** ENTRIES SHOWN follows **
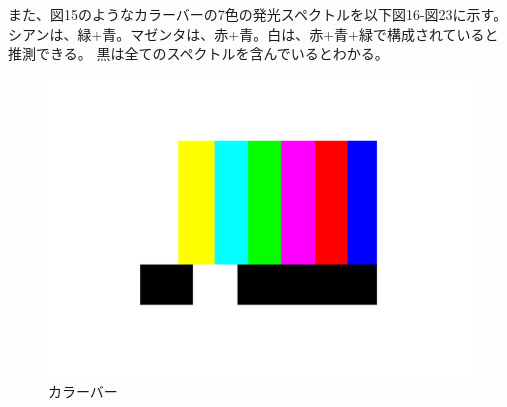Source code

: \documentclass[a4j,twocolumn]{jsarticle}
\begin{document}
また、図15のようなカラーバーの7色の発光スペクトルを以下図16-図23に示す。
シアンは、緑+青。マゼンタは、赤+青。白は、赤+青+緑で構成されていると推測できる。
黒は全てのスペクトルを含んでいるとわかる。
\begin{figure}[htb]
    \centering
    \includegraphics[keepaspectratio,width=0.6\columnwidth]{fig/color.pdf}
    \caption{カラーバー}
\end{figure}
\end{document}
** End of ENTRIES SHOWN **
Would you give the records again exactly, dropping the pictures?

Source code

: \documentclass[a4j,twocolumn]{jsarticle}
\begin{document}
また、図15のようなカラーバーの7色の発光スペクトルを以下図16-図23に示す。
シアンは、緑+青。マゼンタは、赤+青。白は、赤+青+緑で構成されていると推測できる。
黒は全てのスペクトルを含んでいるとわかる。
\begin{figure}[htb]
    \centering
    \includegraphics[keepaspectratio,width=0.6\columnwidth]{fig/color.pdf}
    \caption{カラーバー}
\end{figure}
\end{document}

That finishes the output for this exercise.